4.5. Classification Accuracies

Several widely used accuracy metrics, i.e., the OA, AA, K, and accuracy of each class, are used to assess the final classification results. These metrics are derived from the site-specific confusion matrix. For the PU dataset, regarding CAP1, many samples of Class 1 (Asphalt) are wrongly classified as Class 7 (Bitumen), and several samples of Class 6 (Bare Soil) are classified as Class 2 (Meadows). Concerning CAP2, many samples of Class 1 are wrongly classified as Class 7, and many samples of Class 2 are classified as Class 6. The apparent omission errors appear in Class 1, and Class 8 (Self-Blocking Bricks) is meant to have a considerable intra-class variability. With respect to CNN1, the apparent errors occur between Class 1 and Class 7, Class 2 and Class 6, and Class 3 (Gravel) and Class 8. As for the two baseline classifiers, except for Class 5 (Painted metal sheets) and Class 9 (Shadows), the other classes have obvious omission errors and commission errors. For Class 4 (Trees) with RF and SVM classifiers, many samples are wrongly classified as Class 2, and more samples of Class 2 are incorrectly classified as Class 4. The apparent commission and omission errors between the class pairs demonstrate the low inter-class variability. The classification accuracies obtained for the SA dataset are fairly good. For all models and classifiers, there are no obvious commission and omission errors. Such results indicate the superior performance (i.e., the saturated accuracies) when using a relatively simple dataset.

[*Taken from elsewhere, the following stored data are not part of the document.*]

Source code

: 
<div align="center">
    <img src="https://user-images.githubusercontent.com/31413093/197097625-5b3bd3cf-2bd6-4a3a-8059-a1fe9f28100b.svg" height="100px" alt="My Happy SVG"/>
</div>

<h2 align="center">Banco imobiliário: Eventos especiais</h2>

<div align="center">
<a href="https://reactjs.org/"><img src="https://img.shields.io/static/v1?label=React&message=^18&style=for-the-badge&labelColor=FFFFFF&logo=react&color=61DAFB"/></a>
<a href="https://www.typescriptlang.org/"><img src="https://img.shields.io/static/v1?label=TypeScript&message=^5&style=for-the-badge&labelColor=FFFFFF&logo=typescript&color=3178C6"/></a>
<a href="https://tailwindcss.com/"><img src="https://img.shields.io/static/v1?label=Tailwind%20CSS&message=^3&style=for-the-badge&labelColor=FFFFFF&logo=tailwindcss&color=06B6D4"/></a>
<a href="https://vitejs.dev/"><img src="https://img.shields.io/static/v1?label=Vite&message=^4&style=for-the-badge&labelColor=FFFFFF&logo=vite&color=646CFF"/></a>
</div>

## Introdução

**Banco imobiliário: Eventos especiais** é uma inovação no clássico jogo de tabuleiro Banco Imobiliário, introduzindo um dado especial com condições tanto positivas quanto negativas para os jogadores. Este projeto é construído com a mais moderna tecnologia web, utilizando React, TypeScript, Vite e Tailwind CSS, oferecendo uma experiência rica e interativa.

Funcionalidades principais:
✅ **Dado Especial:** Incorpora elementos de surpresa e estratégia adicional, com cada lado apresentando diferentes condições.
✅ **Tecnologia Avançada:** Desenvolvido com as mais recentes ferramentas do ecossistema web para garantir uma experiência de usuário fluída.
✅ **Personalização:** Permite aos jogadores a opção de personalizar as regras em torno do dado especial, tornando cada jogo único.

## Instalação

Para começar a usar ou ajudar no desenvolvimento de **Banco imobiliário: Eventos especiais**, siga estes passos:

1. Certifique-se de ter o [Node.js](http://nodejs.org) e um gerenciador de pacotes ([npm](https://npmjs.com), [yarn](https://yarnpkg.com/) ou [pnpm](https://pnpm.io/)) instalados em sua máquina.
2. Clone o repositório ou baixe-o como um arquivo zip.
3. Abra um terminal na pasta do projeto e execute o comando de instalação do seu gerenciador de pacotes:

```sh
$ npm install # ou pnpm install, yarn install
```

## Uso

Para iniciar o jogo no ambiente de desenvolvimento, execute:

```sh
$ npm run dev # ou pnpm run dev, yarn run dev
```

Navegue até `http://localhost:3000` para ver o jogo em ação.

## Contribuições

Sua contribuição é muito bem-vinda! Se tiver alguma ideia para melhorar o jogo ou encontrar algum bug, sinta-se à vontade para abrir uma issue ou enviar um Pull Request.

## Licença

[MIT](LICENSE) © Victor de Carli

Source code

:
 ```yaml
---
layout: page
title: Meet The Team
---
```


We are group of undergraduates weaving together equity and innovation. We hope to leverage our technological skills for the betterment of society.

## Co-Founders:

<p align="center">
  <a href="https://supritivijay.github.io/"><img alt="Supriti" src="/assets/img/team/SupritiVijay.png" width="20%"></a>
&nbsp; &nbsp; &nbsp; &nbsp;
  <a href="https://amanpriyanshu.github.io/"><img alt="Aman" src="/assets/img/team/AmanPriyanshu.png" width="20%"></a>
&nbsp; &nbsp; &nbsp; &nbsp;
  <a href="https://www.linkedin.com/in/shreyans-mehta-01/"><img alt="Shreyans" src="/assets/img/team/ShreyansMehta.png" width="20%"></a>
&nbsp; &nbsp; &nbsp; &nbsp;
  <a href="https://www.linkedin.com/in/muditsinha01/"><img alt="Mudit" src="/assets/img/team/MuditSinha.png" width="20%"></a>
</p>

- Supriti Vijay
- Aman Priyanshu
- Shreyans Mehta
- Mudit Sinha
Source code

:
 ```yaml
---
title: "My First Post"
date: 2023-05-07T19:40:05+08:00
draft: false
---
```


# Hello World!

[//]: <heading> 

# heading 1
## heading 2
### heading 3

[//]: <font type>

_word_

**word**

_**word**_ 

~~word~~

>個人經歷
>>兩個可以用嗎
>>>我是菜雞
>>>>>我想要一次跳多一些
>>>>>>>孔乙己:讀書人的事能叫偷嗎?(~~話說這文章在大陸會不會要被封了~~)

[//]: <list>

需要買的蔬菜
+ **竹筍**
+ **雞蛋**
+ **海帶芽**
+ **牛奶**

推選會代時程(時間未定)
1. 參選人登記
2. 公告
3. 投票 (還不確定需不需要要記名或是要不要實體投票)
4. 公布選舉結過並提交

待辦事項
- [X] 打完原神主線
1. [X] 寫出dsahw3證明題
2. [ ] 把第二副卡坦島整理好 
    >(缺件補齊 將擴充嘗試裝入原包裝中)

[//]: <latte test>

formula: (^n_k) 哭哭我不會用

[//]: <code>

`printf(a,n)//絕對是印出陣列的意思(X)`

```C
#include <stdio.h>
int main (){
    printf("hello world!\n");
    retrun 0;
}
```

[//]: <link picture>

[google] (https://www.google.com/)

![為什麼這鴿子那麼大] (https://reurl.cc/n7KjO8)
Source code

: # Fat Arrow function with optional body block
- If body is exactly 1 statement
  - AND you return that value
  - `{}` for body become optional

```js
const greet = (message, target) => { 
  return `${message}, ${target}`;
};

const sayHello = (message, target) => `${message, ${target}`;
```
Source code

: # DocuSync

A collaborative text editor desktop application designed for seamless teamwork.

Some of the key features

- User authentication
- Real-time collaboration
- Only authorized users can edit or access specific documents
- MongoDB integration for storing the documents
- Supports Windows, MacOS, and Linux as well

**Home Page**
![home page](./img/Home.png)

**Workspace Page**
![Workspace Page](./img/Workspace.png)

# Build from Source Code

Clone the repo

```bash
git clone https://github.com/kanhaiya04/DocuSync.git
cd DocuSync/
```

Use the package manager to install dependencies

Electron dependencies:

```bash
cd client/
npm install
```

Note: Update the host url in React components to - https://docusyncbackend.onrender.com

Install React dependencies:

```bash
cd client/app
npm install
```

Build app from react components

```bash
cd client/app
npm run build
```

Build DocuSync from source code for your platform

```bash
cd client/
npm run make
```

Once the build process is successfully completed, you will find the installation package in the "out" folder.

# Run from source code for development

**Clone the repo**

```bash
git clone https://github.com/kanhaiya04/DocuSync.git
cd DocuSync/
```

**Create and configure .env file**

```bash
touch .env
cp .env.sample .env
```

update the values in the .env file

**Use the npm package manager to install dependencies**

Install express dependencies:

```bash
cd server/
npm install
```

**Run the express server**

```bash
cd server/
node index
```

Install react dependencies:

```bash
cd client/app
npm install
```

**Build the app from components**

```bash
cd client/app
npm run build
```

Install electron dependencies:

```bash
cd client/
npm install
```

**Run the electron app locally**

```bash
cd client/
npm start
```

Based on Table 2, the classification accuracies can be summarized as follows: (1) both network structures show the promising performance; (2) the CAP-based models are slightly superior to the CNN-based models in terms of the Kappa, OA, and AA; and (3) most of the commission and omission errors occur in Class 1 (Asphalt) and Class 7 (Bitumen), Class 2 (Meadows) and Class 6 (Bare Soil), and Class 3 (Gravel) and Class 8 (Self-Blocking Bricks). In addition, compared to classification accuracies of the CNN presented by Yu et al. [27], our CNN-based models get better performance. Table 3 shows that: (1) all models and classifiers get the nearly saturated performances; (2) most of the commission and omission errors are caused by Class 2 (Corn_senesced_green_weeds) and Class 3 (Lettuce_romaine_4wk); and (3) CAP and CNN have the similar accuracies for all classes.

4.6. Probability Maps

Additionally, to show that CAP has clear advantages over CNN, we graph the probability maps of every model or classifier. An apparent distinction is reflected in the probability maps of CNN and CAP. This result discloses that the differences of the simple and complex datasets have a significant impact on the measuring performance. Figure 10 shows noticeable differences between the CNN- and CAP-based models, such as the weak predictions in a holistic scene in the case of the CNN-based models. Thus, the maximum predicted probabilities of many samples are relatively low. Weak predictions occur in the cross-area and the area covered by non-ground truth samples in the case of the CNN-based models. Furthermore, the CAP-based models for the SA dataset are supposed to be consistent with the results of the PU dataset.

5. Discussion

5.1. Parameters Determination

The performance of HSI classification with the supervised neural networks [43] usually depends on: (1) the representative ability of the designed structures; (2) the number of training samples; (3) the size of input patch: and (4) the parameter configurations (or the experimental setups). We take 7 × 7 as the patch size based on the information given in the literature [29,43,47]. The batch size (i.e., 64) of the input data is of particular importance to obtain a proper representation of the accuracy and loss of training and validation procedures. Regarding the influence of model sizes, deep learning models with the deeper layers appear to have worse classification results for HSI classification [43]. Meanwhile, shallower network structures are apt to be comparable to each other. Previous work has indicated that a 3 × 3 kernel size encounters with the serious overfitting problem, and the 1 × 1 convolutional kernel can provide better performance [27]. We found that a 4 × 4 kernel size and 64 filters for one convolutional layer are a viable option. Additionally, Zhong et al. [48] also found that deep learning models with the regularization methods (i.e., BN) could obtain the higher classification accuracy than those without. The spatial pooling operation has been retained due to its superior performance. Yu et al. [27] suggested that the dropout operation was necessary and provided a better performance. Additionally, for the capsule layer, the dimension of capsules is set to 64, and three routings are used by default.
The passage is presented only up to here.